6. La nostra Italia. A livello femminile portarne più di due al secondo era forse chiedere troppo. Purtroppo fin dal sorteggio si individuava una sola con la qualificazione in tasca, e non necessariamente per meriti suoi. Camila Giorgi affrontava una tennista rientrante ora dopo diversi anni fuori dal circuito per maternità, con l’obiettivo più che altro di entrare in condizione e andare a Tokyo per le Olimpiadi. Avevamo visto Yaroslava Shvedova perdere ad Abu Dhabi racimolando una miserie contro Bianca Turati, e in un mese (con due settimane di quarantena) le cose non potevano essere cambiate al punto tale da far partita alla pari contro una top-100. E di fatti, doppio 6-3 e fine dei giochi. Martina Trevisan aveva avuto un sorteggio pessimo, Jasmine Paolini doveva forse sperare in una Karolina Pliskova sui livelli se non addirittura peggio di inizio anno. Elisabetta Cocciaretto sembrava quella con più chance sulla carta di far compagnia alla nostra numero 1, ma Mona Barthel l’ha spuntata proprio al fotofinish. Stesso fotofinish che invece ha premiato un po’ a sorpresa Sara Errani contro Qiang Wang. Bravura, esperienza, ma anche gli incredibili errori della cinese che dopo essersi divorata un 4-1 e servizio al terzo ha buttato al vento cinque palle break di cui almeno tre senza nemmeno cominciare lo scambio con errori direttamente in risposta. Infine, e qui riconosciamo volentieri il colpo di genio di Sara: se per tutta la partita ha servito regolarmente da sopra, al primo vantaggio interno di quell’interminabile nono game ha deciso per servire da sotto. Wang è stata più che sorpresa, ha rigiocato in qualche modo lanciandosi a rete per non sapere bene dove stare, e Sara ha alzato un lob vincente con una combo talmente rara che in quel momento fu da applausi (e un po’ di rovina per l’avversaria, beffata in maniera abbastanza brutale).

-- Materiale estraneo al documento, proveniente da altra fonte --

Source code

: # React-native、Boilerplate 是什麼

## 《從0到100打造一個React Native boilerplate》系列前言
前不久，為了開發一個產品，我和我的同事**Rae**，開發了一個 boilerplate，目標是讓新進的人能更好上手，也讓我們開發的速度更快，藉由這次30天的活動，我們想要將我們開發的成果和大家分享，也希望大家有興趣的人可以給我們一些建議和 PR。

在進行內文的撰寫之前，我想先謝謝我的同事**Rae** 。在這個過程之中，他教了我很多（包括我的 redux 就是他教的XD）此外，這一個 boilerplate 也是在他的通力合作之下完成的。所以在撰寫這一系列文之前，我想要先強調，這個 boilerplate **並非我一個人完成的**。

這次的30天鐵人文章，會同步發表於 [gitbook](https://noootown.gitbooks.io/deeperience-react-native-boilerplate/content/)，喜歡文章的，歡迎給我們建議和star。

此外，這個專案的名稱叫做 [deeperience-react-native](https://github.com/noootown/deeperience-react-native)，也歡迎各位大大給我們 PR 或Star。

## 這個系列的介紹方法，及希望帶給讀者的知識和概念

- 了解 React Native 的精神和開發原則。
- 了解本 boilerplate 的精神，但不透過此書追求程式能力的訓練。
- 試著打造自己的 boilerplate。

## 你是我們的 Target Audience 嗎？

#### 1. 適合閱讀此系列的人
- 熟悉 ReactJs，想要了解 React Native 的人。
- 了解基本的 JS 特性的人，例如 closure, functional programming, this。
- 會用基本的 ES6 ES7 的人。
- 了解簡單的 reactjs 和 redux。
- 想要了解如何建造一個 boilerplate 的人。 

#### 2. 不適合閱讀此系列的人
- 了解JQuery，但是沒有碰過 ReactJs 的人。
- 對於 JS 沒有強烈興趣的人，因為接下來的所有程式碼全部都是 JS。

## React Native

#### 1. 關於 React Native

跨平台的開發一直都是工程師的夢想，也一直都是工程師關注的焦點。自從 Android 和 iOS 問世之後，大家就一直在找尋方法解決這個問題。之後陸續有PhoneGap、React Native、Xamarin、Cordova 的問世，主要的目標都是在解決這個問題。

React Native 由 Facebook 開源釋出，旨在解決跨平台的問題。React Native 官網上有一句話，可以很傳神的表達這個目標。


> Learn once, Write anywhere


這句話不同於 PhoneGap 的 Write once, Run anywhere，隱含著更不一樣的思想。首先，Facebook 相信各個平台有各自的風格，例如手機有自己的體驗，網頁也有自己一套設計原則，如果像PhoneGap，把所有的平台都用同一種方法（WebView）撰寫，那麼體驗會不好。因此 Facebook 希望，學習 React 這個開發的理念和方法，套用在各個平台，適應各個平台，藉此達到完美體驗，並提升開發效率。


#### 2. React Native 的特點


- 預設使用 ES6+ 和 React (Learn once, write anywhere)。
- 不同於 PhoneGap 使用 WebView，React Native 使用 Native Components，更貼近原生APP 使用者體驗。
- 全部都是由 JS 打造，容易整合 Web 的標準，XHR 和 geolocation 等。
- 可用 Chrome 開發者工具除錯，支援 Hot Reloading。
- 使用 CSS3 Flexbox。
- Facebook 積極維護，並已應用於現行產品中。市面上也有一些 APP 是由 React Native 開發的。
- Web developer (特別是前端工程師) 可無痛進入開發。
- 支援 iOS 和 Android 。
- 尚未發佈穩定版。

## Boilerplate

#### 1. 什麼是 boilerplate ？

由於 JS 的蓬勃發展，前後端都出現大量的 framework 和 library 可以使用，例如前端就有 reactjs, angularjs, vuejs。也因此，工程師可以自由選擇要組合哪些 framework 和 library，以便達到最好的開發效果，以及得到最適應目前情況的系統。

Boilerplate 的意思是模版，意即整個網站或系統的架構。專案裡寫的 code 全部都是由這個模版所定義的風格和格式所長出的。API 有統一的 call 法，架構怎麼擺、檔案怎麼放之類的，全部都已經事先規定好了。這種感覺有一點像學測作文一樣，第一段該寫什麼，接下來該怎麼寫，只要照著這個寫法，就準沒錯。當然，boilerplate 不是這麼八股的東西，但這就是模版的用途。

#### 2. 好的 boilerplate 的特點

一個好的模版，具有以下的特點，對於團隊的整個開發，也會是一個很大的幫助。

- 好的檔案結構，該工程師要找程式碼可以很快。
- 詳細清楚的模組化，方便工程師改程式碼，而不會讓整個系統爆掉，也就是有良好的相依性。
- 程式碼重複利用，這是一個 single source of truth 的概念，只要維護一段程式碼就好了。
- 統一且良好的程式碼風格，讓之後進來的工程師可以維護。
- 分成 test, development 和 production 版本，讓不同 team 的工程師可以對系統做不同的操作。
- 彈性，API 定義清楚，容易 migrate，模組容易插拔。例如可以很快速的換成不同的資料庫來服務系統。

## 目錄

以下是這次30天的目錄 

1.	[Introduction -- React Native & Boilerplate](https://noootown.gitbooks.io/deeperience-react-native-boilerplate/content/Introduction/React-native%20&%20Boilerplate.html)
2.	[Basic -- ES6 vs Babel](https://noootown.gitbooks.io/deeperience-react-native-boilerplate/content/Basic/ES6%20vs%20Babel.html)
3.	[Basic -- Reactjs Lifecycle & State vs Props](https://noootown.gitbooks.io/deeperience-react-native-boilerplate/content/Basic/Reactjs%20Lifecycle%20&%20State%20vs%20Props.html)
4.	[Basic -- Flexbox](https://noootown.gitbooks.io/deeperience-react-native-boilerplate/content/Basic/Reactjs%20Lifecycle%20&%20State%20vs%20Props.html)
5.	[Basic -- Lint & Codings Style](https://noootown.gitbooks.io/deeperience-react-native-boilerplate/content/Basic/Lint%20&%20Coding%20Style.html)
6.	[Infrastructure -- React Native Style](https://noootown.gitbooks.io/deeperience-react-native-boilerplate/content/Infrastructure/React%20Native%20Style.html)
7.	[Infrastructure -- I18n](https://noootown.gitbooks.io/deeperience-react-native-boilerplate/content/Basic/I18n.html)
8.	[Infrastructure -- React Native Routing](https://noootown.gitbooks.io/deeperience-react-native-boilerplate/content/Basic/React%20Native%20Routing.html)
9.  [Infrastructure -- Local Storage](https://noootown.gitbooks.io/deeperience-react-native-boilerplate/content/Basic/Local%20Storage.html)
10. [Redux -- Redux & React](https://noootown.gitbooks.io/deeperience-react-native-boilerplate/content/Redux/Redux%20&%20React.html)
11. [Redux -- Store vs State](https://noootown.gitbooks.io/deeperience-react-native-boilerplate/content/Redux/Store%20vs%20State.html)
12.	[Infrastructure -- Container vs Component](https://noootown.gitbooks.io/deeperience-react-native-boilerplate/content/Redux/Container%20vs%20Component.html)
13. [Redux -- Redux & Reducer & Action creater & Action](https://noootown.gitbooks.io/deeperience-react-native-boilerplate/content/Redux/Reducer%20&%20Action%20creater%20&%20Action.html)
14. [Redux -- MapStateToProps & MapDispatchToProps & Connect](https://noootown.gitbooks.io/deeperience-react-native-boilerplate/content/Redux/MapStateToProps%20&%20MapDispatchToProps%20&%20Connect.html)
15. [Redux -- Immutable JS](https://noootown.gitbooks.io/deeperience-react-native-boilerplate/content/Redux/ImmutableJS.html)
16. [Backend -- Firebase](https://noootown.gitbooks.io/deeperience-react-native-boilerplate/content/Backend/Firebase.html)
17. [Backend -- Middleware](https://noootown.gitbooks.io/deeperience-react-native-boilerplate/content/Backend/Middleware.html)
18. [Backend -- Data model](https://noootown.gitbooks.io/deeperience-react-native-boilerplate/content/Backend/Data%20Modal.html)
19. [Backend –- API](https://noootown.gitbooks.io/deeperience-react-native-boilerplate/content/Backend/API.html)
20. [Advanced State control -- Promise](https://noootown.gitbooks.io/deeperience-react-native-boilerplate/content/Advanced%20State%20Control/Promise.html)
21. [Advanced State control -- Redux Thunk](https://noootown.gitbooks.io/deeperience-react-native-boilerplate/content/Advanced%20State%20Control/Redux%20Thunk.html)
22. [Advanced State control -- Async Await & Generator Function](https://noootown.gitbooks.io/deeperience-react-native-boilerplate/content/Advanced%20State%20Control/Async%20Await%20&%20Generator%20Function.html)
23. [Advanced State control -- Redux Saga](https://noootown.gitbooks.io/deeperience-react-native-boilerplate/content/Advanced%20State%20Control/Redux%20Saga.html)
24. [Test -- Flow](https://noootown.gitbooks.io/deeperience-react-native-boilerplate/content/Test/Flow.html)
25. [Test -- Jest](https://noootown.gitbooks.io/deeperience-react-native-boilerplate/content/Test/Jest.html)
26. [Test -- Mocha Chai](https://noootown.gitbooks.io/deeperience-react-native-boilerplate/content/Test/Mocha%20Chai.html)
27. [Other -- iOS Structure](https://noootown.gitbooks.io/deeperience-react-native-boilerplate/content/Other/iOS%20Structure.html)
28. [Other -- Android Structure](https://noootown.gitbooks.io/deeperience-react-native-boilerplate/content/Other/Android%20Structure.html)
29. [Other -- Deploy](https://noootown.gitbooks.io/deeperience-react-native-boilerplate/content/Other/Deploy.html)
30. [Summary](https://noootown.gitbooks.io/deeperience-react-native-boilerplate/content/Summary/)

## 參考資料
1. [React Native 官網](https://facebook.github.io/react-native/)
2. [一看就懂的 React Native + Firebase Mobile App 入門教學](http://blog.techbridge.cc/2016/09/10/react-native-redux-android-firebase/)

Stanotte Giorgi ed Errani saranno in campo contro due campionesse Slam: la prima avrà di fronte Iga Swiatek, la seconda Venus Williams. Sfide dure, ma c’è la sensazione almeno una ce la possa fare. Camila ha più chance, e andiamo ripetendolo dal momento del sorteggio. Manca da tanti anni ormai una sua affermazione tosta soprattutto in un grande torneo, ma il campo molto veloce e il suo tennis super aggressivo due anni fa lasciarono due game alla diciassettenne polacca. Allora Iga era ancora alle primissime armi nel tour, sembra di parlare di un’epoca fa, ma in diverse circostanze si è trovata in difficoltà su superfici così e contro giocatrici così (perso contro Camila, contro Ekaterina Alexandrova su questi campi, contro Aljona Ostapenko su erba, contro Dayana Yastremska in indoor in Fed Cup). Il punto su cui è sembrata fare fatica in questi anni era la reattività e la gestione di una palla molto pesante e potente, tanto che persino contro Arantxa Rus ci sono stati un paio di momenti dove le è arrivata troppo addosso e ha colpito un po’ storta. Chiaro, però: servirà una Camila che possa darsi una mano, perché altrimenti finisce come a New York dove contro una Naomi Osaka a mezzo servizio per il problema alla coscia era lei a correre e colpire solo verso il centro del campo, senza muovere l’avversaria.
Errani invece si troverà contro Venus. La sfida è tra le più importanti dei suoi ultimi anni, dunque le motivazioni saranno molto alte, ma soprattutto c’è il ricordo di un ultimo precedente molto particolare. US Open 2014, terzo turno, Sara vinse 6-0 0-6 7-6(5) mettendosi poi il dito davanti alla bocca a zittire l’Arthur Ashe. La statunitense va per i 41 anni, se non dovesse essere aiutata dal servizio potrebbe anche faticare un po’ contro il tennis di contenimento e contrattacco dell’azzurra.